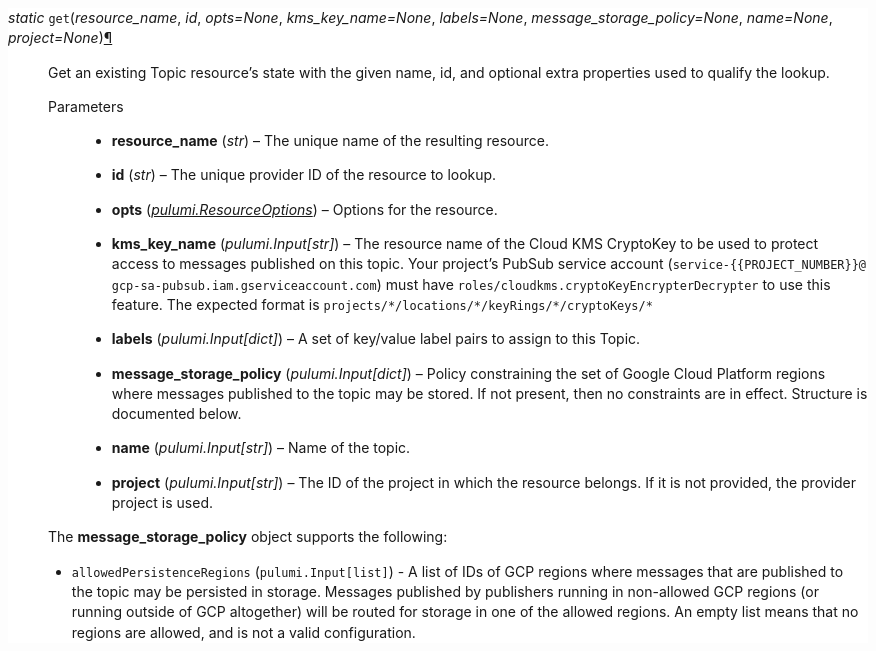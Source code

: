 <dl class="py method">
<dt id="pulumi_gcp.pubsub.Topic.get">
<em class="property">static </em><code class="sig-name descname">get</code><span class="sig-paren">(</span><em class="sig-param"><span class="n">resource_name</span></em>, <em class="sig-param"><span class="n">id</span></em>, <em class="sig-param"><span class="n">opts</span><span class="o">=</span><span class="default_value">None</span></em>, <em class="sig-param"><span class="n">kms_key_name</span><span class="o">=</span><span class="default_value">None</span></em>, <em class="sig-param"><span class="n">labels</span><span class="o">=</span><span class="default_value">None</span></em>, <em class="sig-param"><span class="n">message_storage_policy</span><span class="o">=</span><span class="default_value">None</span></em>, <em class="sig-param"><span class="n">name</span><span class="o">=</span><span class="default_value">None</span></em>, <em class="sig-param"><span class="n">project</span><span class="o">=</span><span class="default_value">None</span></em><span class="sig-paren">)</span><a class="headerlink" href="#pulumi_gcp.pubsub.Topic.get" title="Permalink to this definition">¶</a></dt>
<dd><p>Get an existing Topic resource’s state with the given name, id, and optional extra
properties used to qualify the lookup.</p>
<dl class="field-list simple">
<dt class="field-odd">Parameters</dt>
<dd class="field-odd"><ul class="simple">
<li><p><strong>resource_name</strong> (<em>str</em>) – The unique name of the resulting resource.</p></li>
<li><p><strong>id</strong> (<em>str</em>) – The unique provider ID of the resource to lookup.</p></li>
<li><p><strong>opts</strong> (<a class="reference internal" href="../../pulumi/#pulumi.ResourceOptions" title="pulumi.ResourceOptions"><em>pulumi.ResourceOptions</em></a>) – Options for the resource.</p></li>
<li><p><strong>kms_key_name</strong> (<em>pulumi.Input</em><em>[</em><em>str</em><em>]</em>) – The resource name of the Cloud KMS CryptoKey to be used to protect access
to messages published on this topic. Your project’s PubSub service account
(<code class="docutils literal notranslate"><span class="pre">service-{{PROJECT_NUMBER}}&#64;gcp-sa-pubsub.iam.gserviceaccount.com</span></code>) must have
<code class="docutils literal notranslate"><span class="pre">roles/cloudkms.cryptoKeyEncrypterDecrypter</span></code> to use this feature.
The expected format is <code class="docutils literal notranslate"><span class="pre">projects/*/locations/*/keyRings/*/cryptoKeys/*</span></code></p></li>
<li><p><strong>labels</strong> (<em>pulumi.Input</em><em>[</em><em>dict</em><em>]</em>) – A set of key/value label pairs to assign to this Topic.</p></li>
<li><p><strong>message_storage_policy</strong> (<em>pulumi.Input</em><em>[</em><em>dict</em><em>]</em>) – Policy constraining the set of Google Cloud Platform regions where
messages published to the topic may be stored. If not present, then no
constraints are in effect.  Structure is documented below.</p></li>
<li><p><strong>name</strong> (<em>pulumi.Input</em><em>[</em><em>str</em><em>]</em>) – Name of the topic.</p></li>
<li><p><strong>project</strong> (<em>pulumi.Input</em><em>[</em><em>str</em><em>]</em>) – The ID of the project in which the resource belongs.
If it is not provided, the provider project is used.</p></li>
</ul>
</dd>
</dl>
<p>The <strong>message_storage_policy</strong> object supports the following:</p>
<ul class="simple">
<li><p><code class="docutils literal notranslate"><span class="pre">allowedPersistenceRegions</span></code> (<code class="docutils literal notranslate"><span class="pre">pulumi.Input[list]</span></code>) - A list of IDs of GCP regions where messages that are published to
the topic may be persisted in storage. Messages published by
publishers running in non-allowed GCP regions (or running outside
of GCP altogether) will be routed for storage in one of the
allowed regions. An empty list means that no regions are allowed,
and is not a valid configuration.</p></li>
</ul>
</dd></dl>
• • • • •
## WORK REQUIRED
Number of lines containing the word "unique" in the material above: report this figure and nothing more.

## ANSWER BELOW
2